§ **Goal of the exercise**
Repeat the records exactly, minus the pictures.

---------- Data for this exercise

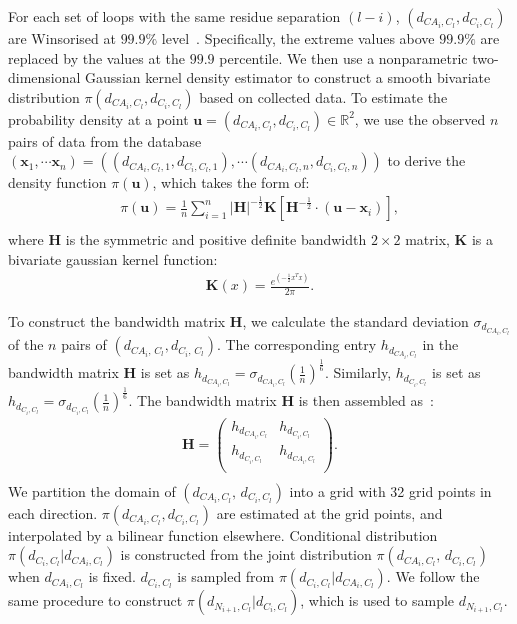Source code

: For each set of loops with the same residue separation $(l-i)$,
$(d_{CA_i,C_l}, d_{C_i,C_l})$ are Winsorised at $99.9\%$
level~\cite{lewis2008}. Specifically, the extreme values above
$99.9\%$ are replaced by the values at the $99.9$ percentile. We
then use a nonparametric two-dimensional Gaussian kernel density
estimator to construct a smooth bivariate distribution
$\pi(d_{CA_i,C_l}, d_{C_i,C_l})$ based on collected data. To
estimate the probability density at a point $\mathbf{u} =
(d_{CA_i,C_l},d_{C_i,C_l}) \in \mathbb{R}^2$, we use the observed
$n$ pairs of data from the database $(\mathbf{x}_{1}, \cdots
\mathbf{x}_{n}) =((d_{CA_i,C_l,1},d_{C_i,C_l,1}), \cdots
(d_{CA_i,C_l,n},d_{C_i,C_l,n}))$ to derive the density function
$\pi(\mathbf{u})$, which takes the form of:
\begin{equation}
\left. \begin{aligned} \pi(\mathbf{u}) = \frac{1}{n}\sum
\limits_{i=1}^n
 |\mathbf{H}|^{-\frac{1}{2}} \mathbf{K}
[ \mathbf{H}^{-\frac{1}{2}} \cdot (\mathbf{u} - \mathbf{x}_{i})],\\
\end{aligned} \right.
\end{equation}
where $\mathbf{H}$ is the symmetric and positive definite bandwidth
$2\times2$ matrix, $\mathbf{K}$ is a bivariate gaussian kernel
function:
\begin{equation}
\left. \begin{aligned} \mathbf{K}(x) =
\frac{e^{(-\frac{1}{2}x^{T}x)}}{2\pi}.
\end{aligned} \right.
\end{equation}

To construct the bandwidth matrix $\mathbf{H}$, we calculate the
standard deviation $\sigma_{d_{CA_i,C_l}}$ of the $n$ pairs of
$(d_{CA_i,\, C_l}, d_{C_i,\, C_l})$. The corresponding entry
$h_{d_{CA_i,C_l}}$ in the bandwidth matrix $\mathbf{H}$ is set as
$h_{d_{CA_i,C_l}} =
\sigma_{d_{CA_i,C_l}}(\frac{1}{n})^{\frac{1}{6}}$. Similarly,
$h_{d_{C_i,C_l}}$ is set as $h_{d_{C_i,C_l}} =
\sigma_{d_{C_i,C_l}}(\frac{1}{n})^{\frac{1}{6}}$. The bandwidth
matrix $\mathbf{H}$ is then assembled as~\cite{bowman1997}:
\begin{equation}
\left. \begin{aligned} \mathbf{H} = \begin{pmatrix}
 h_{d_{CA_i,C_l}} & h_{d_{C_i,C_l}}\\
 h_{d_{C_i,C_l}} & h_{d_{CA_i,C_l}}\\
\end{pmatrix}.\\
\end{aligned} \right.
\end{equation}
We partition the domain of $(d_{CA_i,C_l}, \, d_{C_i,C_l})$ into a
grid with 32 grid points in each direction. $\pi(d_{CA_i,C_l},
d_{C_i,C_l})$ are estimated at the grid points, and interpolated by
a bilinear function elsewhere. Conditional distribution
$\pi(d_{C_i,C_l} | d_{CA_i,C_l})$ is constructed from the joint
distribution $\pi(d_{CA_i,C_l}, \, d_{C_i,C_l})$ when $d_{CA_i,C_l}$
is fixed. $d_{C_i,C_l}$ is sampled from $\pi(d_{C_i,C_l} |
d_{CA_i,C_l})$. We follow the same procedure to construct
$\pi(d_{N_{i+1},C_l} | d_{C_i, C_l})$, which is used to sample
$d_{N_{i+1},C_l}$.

--------------------

§ **Written solution**
Source code

: For each set of loops with the same residue separation $(l-i)$,
$(d_{CA_i,C_l}, d_{C_i,C_l})$ are Winsorised at $99.9\%$
level~\cite{lewis2008}. Specifically, the extreme values above
$99.9\%$ are replaced by the values at the $99.9$ percentile. We
then use a nonparametric two-dimensional Gaussian kernel density
estimator to construct a smooth bivariate distribution
$\pi(d_{CA_i,C_l}, d_{C_i,C_l})$ based on collected data. To
estimate the probability density at a point $\mathbf{u} =
(d_{CA_i,C_l},d_{C_i,C_l}) \in \mathbb{R}^2$, we use the observed
$n$ pairs of data from the database $(\mathbf{x}_{1}, \cdots
\mathbf{x}_{n}) =((d_{CA_i,C_l,1},d_{C_i,C_l,1}), \cdots
(d_{CA_i,C_l,n},d_{C_i,C_l,n}))$ to derive the density function
$\pi(\mathbf{u})$, which takes the form of:
\begin{equation}
\left. \begin{aligned} \pi(\mathbf{u}) = \frac{1}{n}\sum
\limits_{i=1}^n
 |\mathbf{H}|^{-\frac{1}{2}} \mathbf{K}
[ \mathbf{H}^{-\frac{1}{2}} \cdot (\mathbf{u} - \mathbf{x}_{i})],\\
\end{aligned} \right.
\end{equation}
where $\mathbf{H}$ is the symmetric and positive definite bandwidth
$2\times2$ matrix, $\mathbf{K}$ is a bivariate gaussian kernel
function:
\begin{equation}
\left. \begin{aligned} \mathbf{K}(x) =
\frac{e^{(-\frac{1}{2}x^{T}x)}}{2\pi}.
\end{aligned} \right.
\end{equation}

To construct the bandwidth matrix $\mathbf{H}$, we calculate the
standard deviation $\sigma_{d_{CA_i,C_l}}$ of the $n$ pairs of
$(d_{CA_i,\, C_l}, d_{C_i,\, C_l})$. The corresponding entry
$h_{d_{CA_i,C_l}}$ in the bandwidth matrix $\mathbf{H}$ is set as
$h_{d_{CA_i,C_l}} =
\sigma_{d_{CA_i,C_l}}(\frac{1}{n})^{\frac{1}{6}}$. Similarly,
$h_{d_{C_i,C_l}}$ is set as $h_{d_{C_i,C_l}} =
\sigma_{d_{C_i,C_l}}(\frac{1}{n})^{\frac{1}{6}}$. The bandwidth
matrix $\mathbf{H}$ is then assembled as~\cite{bowman1997}:
\begin{equation}
\left. \begin{aligned} \mathbf{H} = \begin{pmatrix}
 h_{d_{CA_i,C_l}} & h_{d_{C_i,C_l}}\\
 h_{d_{C_i,C_l}} & h_{d_{CA_i,C_l}}\\
\end{pmatrix}.\\
\end{aligned} \right.
\end{equation}
We partition the domain of $(d_{CA_i,C_l}, \, d_{C_i,C_l})$ into a
grid with 32 grid points in each direction. $\pi(d_{CA_i,C_l},
d_{C_i,C_l})$ are estimated at the grid points, and interpolated by
a bilinear function elsewhere. Conditional distribution
$\pi(d_{C_i,C_l} | d_{CA_i,C_l})$ is constructed from the joint
distribution $\pi(d_{CA_i,C_l}, \, d_{C_i,C_l})$ when $d_{CA_i,C_l}$
is fixed. $d_{C_i,C_l}$ is sampled from $\pi(d_{C_i,C_l} |
d_{CA_i,C_l})$. We follow the same procedure to construct
$\pi(d_{N_{i+1},C_l} | d_{C_i, C_l})$, which is used to sample
$d_{N_{i+1},C_l}$.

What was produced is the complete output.